- WHAT THE TASK ASKS: If an entry holds a picture, drop the picture and restate the rest word for word.

━━━ RECORDS PROVIDED ━━━

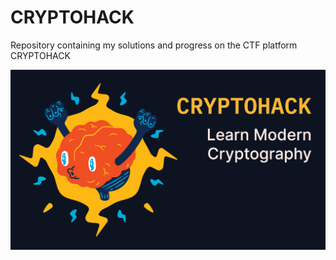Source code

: # CRYPTOHACK

Repository containing my solutions and progress on the CTF platform CRYPTOHACK

![image](./img/proxy-image.png)

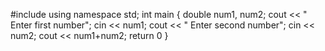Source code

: #include <iostream>
  using namespace std;
  int main {
  double num1, num2;
  cout << " Enter first number";
  cin << num1;
  cout << " Enter second number";
  cin << num2;
  cout << num1+num2;
  return 0
  }
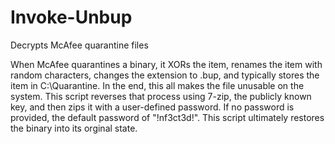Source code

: # Invoke-Unbup
Decrypts McAfee quarantine files

When McAfee quarantines a binary, it XORs the item, renames the item with random characters, changes the extension to .bup, and typically stores the item in C:\Quarantine. In the end, this all makes the file unusable on the system. This script reverses that process using 7-zip, the publicly known key, and then zips it with a user-defined password. If no password is provided, the default password of "!nf3ct3d!". This script ultimately restores the binary into its orginal state.
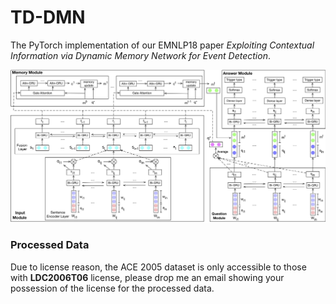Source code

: # TD-DMN

The PyTorch implementation of our EMNLP18 paper *Exploiting Contextual
Information via Dynamic Memory Network for Event Detection*.

![The detailed TD-DMN model](detailed.jpg)

### Processed Data

Due to license reason, the ACE 2005 dataset is only accessible to those with **LDC2006T06** license,
please drop me an email showing your possession of the license for the processed data.
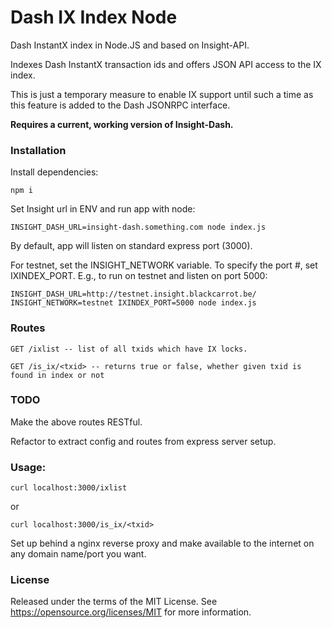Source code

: # Dash IX Index Node

Dash InstantX index in Node.JS and based on Insight-API.

Indexes Dash InstantX transaction ids and offers JSON API access to the IX index.

This is just a temporary measure to enable IX support until such a time as this feature is added to the Dash JSONRPC interface.

**Requires a current, working version of Insight-Dash.**

### Installation

Install dependencies:

    npm i

Set Insight url in ENV and run app with node:

    INSIGHT_DASH_URL=insight-dash.something.com node index.js

By default, app will listen on standard express port (3000).

For testnet, set the INSIGHT\_NETWORK variable. To specify the port #, set IXINDEX\_PORT. E.g., to run on testnet and listen on port 5000:

    INSIGHT_DASH_URL=http://testnet.insight.blackcarrot.be/ INSIGHT_NETWORK=testnet IXINDEX_PORT=5000 node index.js

### Routes

    GET /ixlist -- list of all txids which have IX locks.

    GET /is_ix/<txid> -- returns true or false, whether given txid is found in index or not

### TODO

Make the above routes RESTful.

Refactor to extract config and routes from express server setup.


### Usage:

    curl localhost:3000/ixlist

or

    curl localhost:3000/is_ix/<txid>

Set up behind a nginx reverse proxy and make available to the internet on any domain name/port you want.

### License

Released under the terms of the MIT License. See <https://opensource.org/licenses/MIT> for more information.

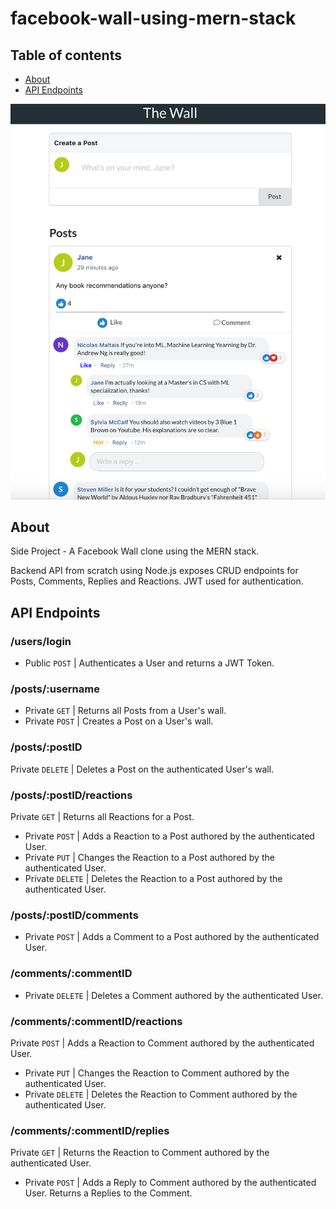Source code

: # facebook-wall-using-mern-stack
## Table of contents
* [About](#about)
* [API Endpoints](#API-Endpoints)

![README_IMG1](README_IMG1.png?raw=true "Screenshot")

## About

Side Project - A Facebook Wall clone using the MERN stack. 

Backend API from scratch using Node.js exposes CRUD endpoints for Posts, Comments, Replies and Reactions.
JWT used for authentication. 
	
## API Endpoints

### /users/login
* Public `POST` | Authenticates a User and returns a JWT Token.

### /posts/:username
* Private `GET` | Returns all Posts from a User's wall.
* Private `POST` | Creates a Post on a User's wall.

### /posts/:postID
Private `DELETE` | Deletes a Post on the authenticated User's wall.

### /posts/:postID/reactions
Private `GET` | Returns all Reactions for a Post.
* Private `POST` | Adds a Reaction to a Post authored by the authenticated User.
* Private `PUT` | Changes the Reaction to a Post authored by the authenticated User.
* Private `DELETE` |  Deletes the Reaction to a Post authored by the authenticated User.

### /posts/:postID/comments
* Private `POST` | Adds a Comment to a Post authored by the authenticated User.

### /comments/:commentID
* Private `DELETE` | Deletes a Comment authored by the authenticated User.

### /comments/:commentID/reactions
Private `POST` | Adds a Reaction to Comment authored by the authenticated User.
* Private `PUT` | Changes the Reaction to Comment authored by the authenticated User.
* Private `DELETE` | Deletes the Reaction to Comment authored by the authenticated User.

### /comments/:commentID/replies
Private `GET` | Returns the Reaction to Comment authored by the authenticated User.
* Private `POST` | Adds a Reply to Comment authored by the authenticated User. Returns a Replies to the Comment.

━━━

- PROBLEM SOLUTION:
Source code

: # CRYPTOHACK

Repository containing my solutions and progress on the CTF platform CRYPTOHACK

![image](./img/proxy-image.png)

Source code

: #include <iostream>
  using namespace std;
  int main {
  double num1, num2;
  cout << " Enter first number";
  cin << num1;
  cout << " Enter second number";
  cin << num2;
  cout << num1+num2;
  return 0
  }
Source code

: # Invoke-Unbup
Decrypts McAfee quarantine files

When McAfee quarantines a binary, it XORs the item, renames the item with random characters, changes the extension to .bup, and typically stores the item in C:\Quarantine. In the end, this all makes the file unusable on the system. This script reverses that process using 7-zip, the publicly known key, and then zips it with a user-defined password. If no password is provided, the default password of "!nf3ct3d!". This script ultimately restores the binary into its orginal state.
Source code

: # TD-DMN

The PyTorch implementation of our EMNLP18 paper *Exploiting Contextual
Information via Dynamic Memory Network for Event Detection*.

![The detailed TD-DMN model](detailed.jpg)

### Processed Data

Due to license reason, the ACE 2005 dataset is only accessible to those with **LDC2006T06** license,
please drop me an email showing your possession of the license for the processed data.
Source code

: # Dash IX Index Node

Dash InstantX index in Node.JS and based on Insight-API.

Indexes Dash InstantX transaction ids and offers JSON API access to the IX index.

This is just a temporary measure to enable IX support until such a time as this feature is added to the Dash JSONRPC interface.

**Requires a current, working version of Insight-Dash.**

### Installation

Install dependencies:

    npm i

Set Insight url in ENV and run app with node:

    INSIGHT_DASH_URL=insight-dash.something.com node index.js

By default, app will listen on standard express port (3000).

For testnet, set the INSIGHT\_NETWORK variable. To specify the port #, set IXINDEX\_PORT. E.g., to run on testnet and listen on port 5000:

    INSIGHT_DASH_URL=http://testnet.insight.blackcarrot.be/ INSIGHT_NETWORK=testnet IXINDEX_PORT=5000 node index.js

### Routes

    GET /ixlist -- list of all txids which have IX locks.

    GET /is_ix/<txid> -- returns true or false, whether given txid is found in index or not

### TODO

Make the above routes RESTful.

Refactor to extract config and routes from express server setup.


### Usage:

    curl localhost:3000/ixlist

or

    curl localhost:3000/is_ix/<txid>

Set up behind a nginx reverse proxy and make available to the internet on any domain name/port you want.

### License

Released under the terms of the MIT License. See <https://opensource.org/licenses/MIT> for more information.

Source code

: # facebook-wall-using-mern-stack
## Table of contents
* [About](#about)
* [API Endpoints](#API-Endpoints)

![README_IMG1](README_IMG1.png?raw=true "Screenshot")

## About

Side Project - A Facebook Wall clone using the MERN stack. 

Backend API from scratch using Node.js exposes CRUD endpoints for Posts, Comments, Replies and Reactions.
JWT used for authentication. 
	
## API Endpoints

### /users/login
* Public `POST` | Authenticates a User and returns a JWT Token.

### /posts/:username
* Private `GET` | Returns all Posts from a User's wall.
* Private `POST` | Creates a Post on a User's wall.

### /posts/:postID
Private `DELETE` | Deletes a Post on the authenticated User's wall.

### /posts/:postID/reactions
Private `GET` | Returns all Reactions for a Post.
* Private `POST` | Adds a Reaction to a Post authored by the authenticated User.
* Private `PUT` | Changes the Reaction to a Post authored by the authenticated User.
* Private `DELETE` |  Deletes the Reaction to a Post authored by the authenticated User.

### /posts/:postID/comments
* Private `POST` | Adds a Comment to a Post authored by the authenticated User.

### /comments/:commentID
* Private `DELETE` | Deletes a Comment authored by the authenticated User.

### /comments/:commentID/reactions
Private `POST` | Adds a Reaction to Comment authored by the authenticated User.
* Private `PUT` | Changes the Reaction to Comment authored by the authenticated User.
* Private `DELETE` | Deletes the Reaction to Comment authored by the authenticated User.

### /comments/:commentID/replies
Private `GET` | Returns the Reaction to Comment authored by the authenticated User.
* Private `POST` | Adds a Reply to Comment authored by the authenticated User. Returns a Replies to the Comment.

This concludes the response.